Heroes don’t always wear capes. Sometimes they come as a human being with an exceptional will power who refuses to give up. One such extraordinary person was Dieneke Ferguson. Diagnosed with cancer at the age of 57, and given just one year to live after chemotherapy failed, Dieneke went on to live till the age of 70 until September 2020 when she drew her last breath.
Born in 1950 in the Netherlands, Dieneke spent most of her life in the UK, especially in east London in the industrial city of Hackney. She studied at Birkbeck, University of London, and had a keen interest in traveling and cooking. Dieneke was the Ceo and co-founder of the non-profit organization called ‘Hidden Art’. Dieneke initially worked in a non-profit organization that helped artists and craftsmen from third world countries to present and sell their work in the international market. From this work experience, she realized that there was a dire need to help local artists and craftspeople to equip them with skills to share their talent and market their products in the local, national as well as in the international market.
So in September 1993, Dieneke, along with David Dewing, the then director of Hackney’s Museum of the Home, set up Hidden Art as a group of 14 designers to collaborate on studio shows – providing hand-drawn maps to aid people to navigate around east London. Originally called The Hackney Contemporaries, the award-winning non-profit organization ‘Hidden Art’, aimed at supporting local design in Hackney. The organization introduced the talent and hard work of British craftsmen to the international market. ‘Transforming passion into products’ was the simple motto of the organization. Hidden Art helped in developing the careers of around 3000 British artists and craftsmen for nearly 35 years.
Fundraising was a skill Dieneke mastered throughout her entrepreneurship career. ‘She had great ability in marketing and communications, and in business development,’ remembers David Dewing, ‘She was adept at making complex funding applications for government and EU grants. She was at the forefront in exploiting computers and the internet, developing her website so that marketing and sales were online when all of this was still in its infancy’ (source – Crafts Council). Deineke was married to Manuel Ruiz-Adame, who was her business partner and a close friend for 45 years. They were later divorced but he remained a very close friend and support system till the end. Even though Hidden Art lost its funding in 2011, Dieneke still kept the website going as a portal to the Hackney design along with a dedicated online shop till her death.
Dieneke was a successful entrepreneur and had a positive impact on the lives of a lot of British artists. But the real reason this charismatic woman won the hearts of millions is because of her inspirational battle against cancer. Dieneke was diagnosed with MGUS (Monoclonal Gammopathy of undetermined significance) and by May 2008, at the age of 57, it had adversely developed into multiple myeloma, a cancer of the bone marrow. Within 15 months of her diagnosis, her cancer had progressed to stage three which indicated that the disease had started to spread. She had undergone rounds of chemotherapy without any success. She even had four failed attempts in stem cell harvesting for a stem cell transplant. At the end, when all the conventional methods of treatment failed, Dieneke was given just a year to live. But the strong will power that she had, she refused to bow down to the fatal disease and started an experimental treatment on her own. She came to know through Margaret’s Corner blog that curcumin could potentially not only reduce but keep her cancer at bay and so she started taking high doses of curcumin.

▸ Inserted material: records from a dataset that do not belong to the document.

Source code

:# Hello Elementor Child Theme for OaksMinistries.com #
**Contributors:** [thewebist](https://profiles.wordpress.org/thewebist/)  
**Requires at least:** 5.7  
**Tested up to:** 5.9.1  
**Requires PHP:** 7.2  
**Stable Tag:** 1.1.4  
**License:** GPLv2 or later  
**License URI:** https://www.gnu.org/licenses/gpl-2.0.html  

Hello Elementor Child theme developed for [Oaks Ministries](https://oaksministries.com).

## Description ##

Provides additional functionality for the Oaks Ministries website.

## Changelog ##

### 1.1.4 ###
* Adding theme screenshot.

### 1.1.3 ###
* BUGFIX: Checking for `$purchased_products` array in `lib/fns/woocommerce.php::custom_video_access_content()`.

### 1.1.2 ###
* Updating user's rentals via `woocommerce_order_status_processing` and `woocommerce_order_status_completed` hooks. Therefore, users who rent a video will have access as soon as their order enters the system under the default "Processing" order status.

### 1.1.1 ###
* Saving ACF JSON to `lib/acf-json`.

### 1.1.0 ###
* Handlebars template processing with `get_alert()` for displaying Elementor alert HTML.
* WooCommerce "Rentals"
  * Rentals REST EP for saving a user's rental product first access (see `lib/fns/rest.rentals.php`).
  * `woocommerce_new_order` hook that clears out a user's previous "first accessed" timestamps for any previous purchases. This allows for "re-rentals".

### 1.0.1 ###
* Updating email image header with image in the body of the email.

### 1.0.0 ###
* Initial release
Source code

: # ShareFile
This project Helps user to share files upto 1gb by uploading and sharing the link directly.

Eight years down the line her cancer had stabilized and due to this miraculous result her case was recorded in the British Medical Journal and was published in April 2017 – “Long Term Stabilisation of Myeloma with Curcumin”. Dieneke said that her treatment was self-funded and that a lot of it was helped through renting her home on Airbnb. Dieneke being an early consumer and adopter of Airbnb and due to her inspirational story, was elected by Airbnb in 2016 to be a part of the Olympic Torch relay in Brazil. Sadly, on the evening of Monday 21, September 2020, she died of ovarian cancer in Homerton Hospital.
Throughout her journey of life, Dieneke touched the lives of many people. She was “a visionary, endlessly resourceful, energetic, powerfully persuasive and eternally optimistic woman”, according to design writer Barbara Chandler, who was a cherished friend of Dieneke for over 30 years. Her story serves as an inspiration to several cancer patients and also a lot of entrepreneurs throughout the world.